BEGIN TASK DATA

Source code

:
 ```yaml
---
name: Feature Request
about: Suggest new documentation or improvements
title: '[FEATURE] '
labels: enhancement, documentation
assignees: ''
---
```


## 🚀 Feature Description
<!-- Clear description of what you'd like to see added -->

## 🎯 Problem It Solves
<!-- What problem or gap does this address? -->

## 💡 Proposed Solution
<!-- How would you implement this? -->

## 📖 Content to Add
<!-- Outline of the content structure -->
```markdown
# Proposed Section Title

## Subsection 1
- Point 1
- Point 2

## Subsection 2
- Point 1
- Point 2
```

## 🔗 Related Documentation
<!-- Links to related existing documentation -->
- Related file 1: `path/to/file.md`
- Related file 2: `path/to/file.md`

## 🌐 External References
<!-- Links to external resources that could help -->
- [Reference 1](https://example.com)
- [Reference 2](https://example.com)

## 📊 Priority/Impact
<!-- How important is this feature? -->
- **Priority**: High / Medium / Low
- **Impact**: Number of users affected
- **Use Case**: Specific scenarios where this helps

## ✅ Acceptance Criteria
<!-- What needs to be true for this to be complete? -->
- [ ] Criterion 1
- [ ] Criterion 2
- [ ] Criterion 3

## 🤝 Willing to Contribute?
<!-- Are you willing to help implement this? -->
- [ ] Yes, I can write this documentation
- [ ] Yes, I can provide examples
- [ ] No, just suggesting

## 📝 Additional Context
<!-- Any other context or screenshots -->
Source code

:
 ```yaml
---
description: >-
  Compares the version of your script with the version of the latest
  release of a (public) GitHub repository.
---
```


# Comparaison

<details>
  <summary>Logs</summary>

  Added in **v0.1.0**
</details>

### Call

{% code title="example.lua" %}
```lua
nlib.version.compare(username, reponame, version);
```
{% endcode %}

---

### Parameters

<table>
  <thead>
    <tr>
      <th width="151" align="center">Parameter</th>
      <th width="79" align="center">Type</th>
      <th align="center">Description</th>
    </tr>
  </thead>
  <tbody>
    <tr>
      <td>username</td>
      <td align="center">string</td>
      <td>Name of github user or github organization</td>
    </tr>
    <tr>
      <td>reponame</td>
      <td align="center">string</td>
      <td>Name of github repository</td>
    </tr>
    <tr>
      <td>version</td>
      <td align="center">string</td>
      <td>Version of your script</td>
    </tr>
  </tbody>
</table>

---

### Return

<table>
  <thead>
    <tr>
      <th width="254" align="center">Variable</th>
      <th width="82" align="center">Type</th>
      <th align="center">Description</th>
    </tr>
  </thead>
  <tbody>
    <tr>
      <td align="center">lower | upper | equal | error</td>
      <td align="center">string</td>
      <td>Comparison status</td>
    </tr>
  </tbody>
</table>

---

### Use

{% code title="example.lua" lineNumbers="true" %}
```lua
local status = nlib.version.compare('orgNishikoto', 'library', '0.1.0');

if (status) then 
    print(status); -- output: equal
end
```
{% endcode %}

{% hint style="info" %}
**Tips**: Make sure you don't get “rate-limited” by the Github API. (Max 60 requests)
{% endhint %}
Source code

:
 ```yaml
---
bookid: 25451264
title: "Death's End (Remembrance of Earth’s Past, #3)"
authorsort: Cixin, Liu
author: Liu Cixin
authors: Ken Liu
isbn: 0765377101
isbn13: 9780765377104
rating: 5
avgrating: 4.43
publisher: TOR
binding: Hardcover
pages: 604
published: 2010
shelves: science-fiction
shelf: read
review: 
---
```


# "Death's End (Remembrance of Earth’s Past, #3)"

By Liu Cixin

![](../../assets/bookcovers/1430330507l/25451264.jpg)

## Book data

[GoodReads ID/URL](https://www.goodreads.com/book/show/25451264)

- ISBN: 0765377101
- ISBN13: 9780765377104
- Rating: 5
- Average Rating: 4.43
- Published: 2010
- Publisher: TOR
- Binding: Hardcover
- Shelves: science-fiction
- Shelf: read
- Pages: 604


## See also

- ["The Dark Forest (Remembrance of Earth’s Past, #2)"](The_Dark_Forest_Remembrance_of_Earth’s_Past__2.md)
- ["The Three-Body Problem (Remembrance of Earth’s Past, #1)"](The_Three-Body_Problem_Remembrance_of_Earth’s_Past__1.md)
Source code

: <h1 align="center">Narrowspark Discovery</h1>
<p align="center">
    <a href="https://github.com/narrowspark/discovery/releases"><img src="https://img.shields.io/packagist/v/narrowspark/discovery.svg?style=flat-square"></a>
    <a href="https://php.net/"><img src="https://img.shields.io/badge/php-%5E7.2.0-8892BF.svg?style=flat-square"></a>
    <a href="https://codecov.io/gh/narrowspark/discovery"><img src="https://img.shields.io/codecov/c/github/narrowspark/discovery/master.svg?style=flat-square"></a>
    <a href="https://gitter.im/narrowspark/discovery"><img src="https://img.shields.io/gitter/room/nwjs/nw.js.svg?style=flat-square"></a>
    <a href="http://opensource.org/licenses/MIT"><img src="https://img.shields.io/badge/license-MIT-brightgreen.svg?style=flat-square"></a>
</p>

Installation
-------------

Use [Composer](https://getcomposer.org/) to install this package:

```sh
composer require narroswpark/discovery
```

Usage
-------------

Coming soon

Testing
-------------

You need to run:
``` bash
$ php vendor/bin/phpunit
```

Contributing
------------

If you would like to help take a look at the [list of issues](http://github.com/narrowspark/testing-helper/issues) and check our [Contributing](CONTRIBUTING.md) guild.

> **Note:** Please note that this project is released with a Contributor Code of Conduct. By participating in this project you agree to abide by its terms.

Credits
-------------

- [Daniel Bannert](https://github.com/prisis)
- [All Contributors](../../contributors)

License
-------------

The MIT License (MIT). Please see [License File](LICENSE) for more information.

END TASK DATA

_TASK OBJECTIVE_.
Write down again the exact lines running from the beginning of the data to the line containing "## 🎯 Problem It Solves", with both ends included.

_ANSWER SPACE_.
Source code

:
 ```yaml
---
name: Feature Request
about: Suggest new documentation or improvements
title: '[FEATURE] '
labels: enhancement, documentation
assignees: ''
---
```


## 🚀 Feature Description
<!-- Clear description of what you'd like to see added -->

## 🎯 Problem It Solves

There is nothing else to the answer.